Assim, a concepção de defesa da agricultura, numa visão de segurança alimentar, 
revela-se muito mais consistente com a realidade setorial paulista que a antiga 
visão de defesa sanitária e de risco sanitário que emergiu nos anos 1940. Essa 
era a visão do setor público estadual na reforma de janeiro de 1942, quando foi 
criado o então Departamento de Defesa Sanitária, extinto em 1969. 
            A 
essencial regulação da qualidade de produtos e processos em economias 
agroindustriais integradas como a paulista contempla aspectos muito além da 
questão sanitária. Ou seja, depende de avanços fundamentais na concepção e 
institucionalidade de normas exclusivamente federais3 – nesse 
campo, os estados têm mera função complementar delegada. Tais normas ainda não 
foram debatidas de forma conveniente dada a prevalência no cenário político de 
posturas ruralistas de conteúdo pretérito que utilizam o conceito contemporâneo 
de agronegócios para sustentar práticas políticas e visões setoriais datadas de 
décadas passadas. 
            Por 
fim, o desafio do desenvolvimento da agricultura paulista exige que sejam 
atualizados os conceitos usados na análise estrutural desse setor econômico 
estratégico. Muito se tem escrito e falado sobre a perda de importância 
orçamentária e de reconhecimento social das políticas estaduais para a 
agricultura, em especial as de cunho produtivo realizadas pela Secretaria de 
Agricultura e Abastecimento. 
            A 
sensação prevalecente entre os agentes do aparato público corresponde à de 
abandonados das prioridades governamentais e submetidos a orçamentos cada vez 
mais minguados.

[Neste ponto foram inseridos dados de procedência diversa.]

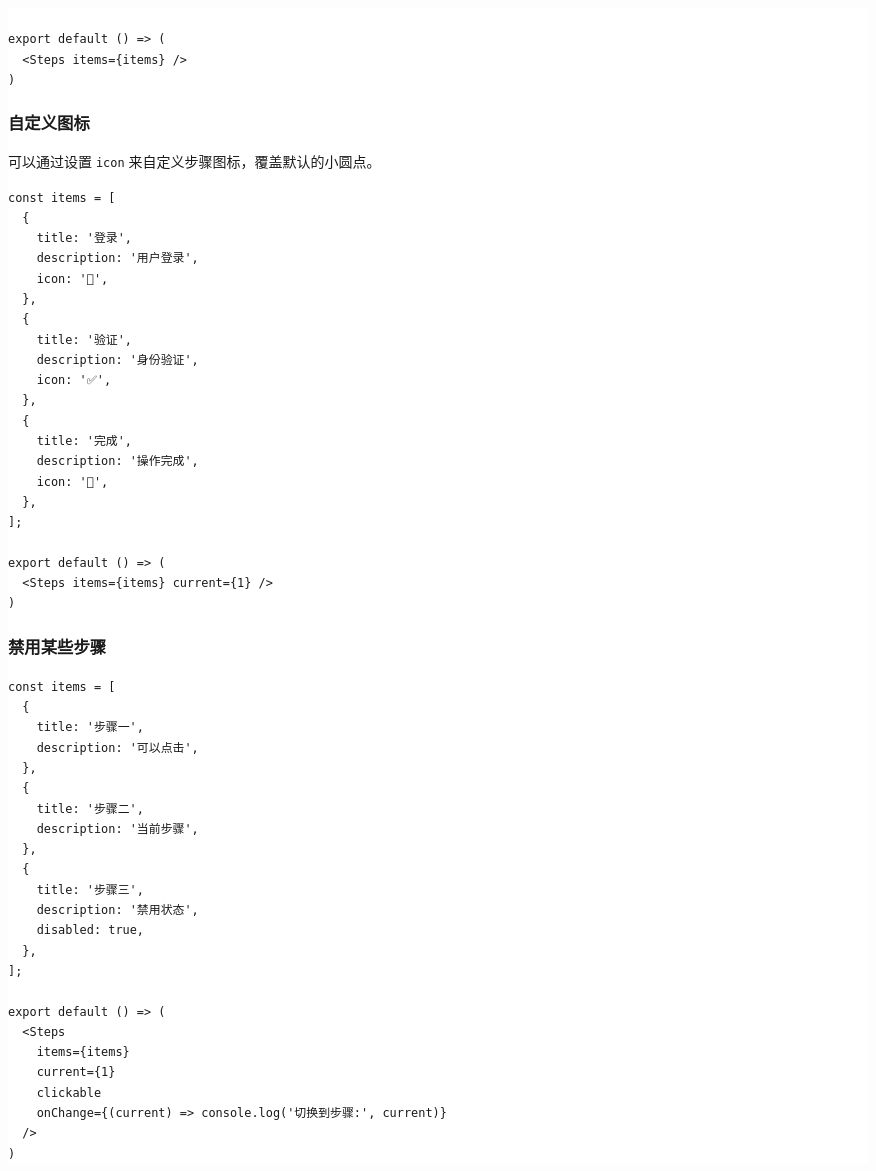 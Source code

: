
 ```tsx

export default () => (
  <Steps items={items} />
)
```

### 自定义图标

可以通过设置 `icon` 来自定义步骤图标，覆盖默认的小圆点。

```tsx
const items = [
  {
    title: '登录',
    description: '用户登录',
    icon: '🔐',
  },
  {
    title: '验证',
    description: '身份验证',
    icon: '✅',
  },
  {
    title: '完成',
    description: '操作完成',
    icon: '🎉',
  },
];

export default () => (
  <Steps items={items} current={1} />
)
```

### 禁用某些步骤

```tsx
const items = [
  {
    title: '步骤一',
    description: '可以点击',
  },
  {
    title: '步骤二',
    description: '当前步骤',
  },
  {
    title: '步骤三',
    description: '禁用状态',
    disabled: true,
  },
];

export default () => (
  <Steps 
    items={items} 
    current={1}
    clickable
    onChange={(current) => console.log('切换到步骤:', current)}
  />
)
```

Isto ocorre tanto no plano estadual quanto no federal onde as 
funções clássicas das ações públicas para a agricultura (pesquisa, defesa e 
extensão), somadas, têm recebido algo em torno de 0,3% dos respectivos 
orçamentos. 
            Por 
certo é muito pouco, mas somente mais recursos não resolvem. Há que se pensar em 
estruturas públicas mais consistentes com a realidade da agricultura dos 
agronegócios, organizada em cadeias de produção. Ao invés das pretéritas 
políticas agropecuárias, devem ser ensejadas políticas agroindustriais 
integradas, concebidas num horizonte conceitual muito mais amplo e compatível 
com a visão de agricultura estruturada em cadeias de produção. Isto porque 
passaram por processo de industrialização relevante, que determina outra 
dinâmica para o investimento que conduz o horizonte setorial "para mais além da 
estagnação" 4 quando outras regiões brasileiras sofrem com a 
crise5. 
            O 
desafio para as autoridades paulistas está posto. O setor privado dá passos à 
frente ao conformar pioneirismo na mudança da estrutura de representação com a 
consolidação da ação para os agronegócios no seio da FIESP, a poderosa e operosa 
representante da indústria paulista.6 
1 Ver Roberto Rodrigues toma posse em 
conselho da Fiesp. Disponível em http://www.estadao.com.br/ 
agronegocios/noticias/2006/out/09 
2 Sobre a especialização da 
agricultura regional, ver GONÇALVES, José S. SP 
agroindustrial-exportador e especialização regional da agricultura. 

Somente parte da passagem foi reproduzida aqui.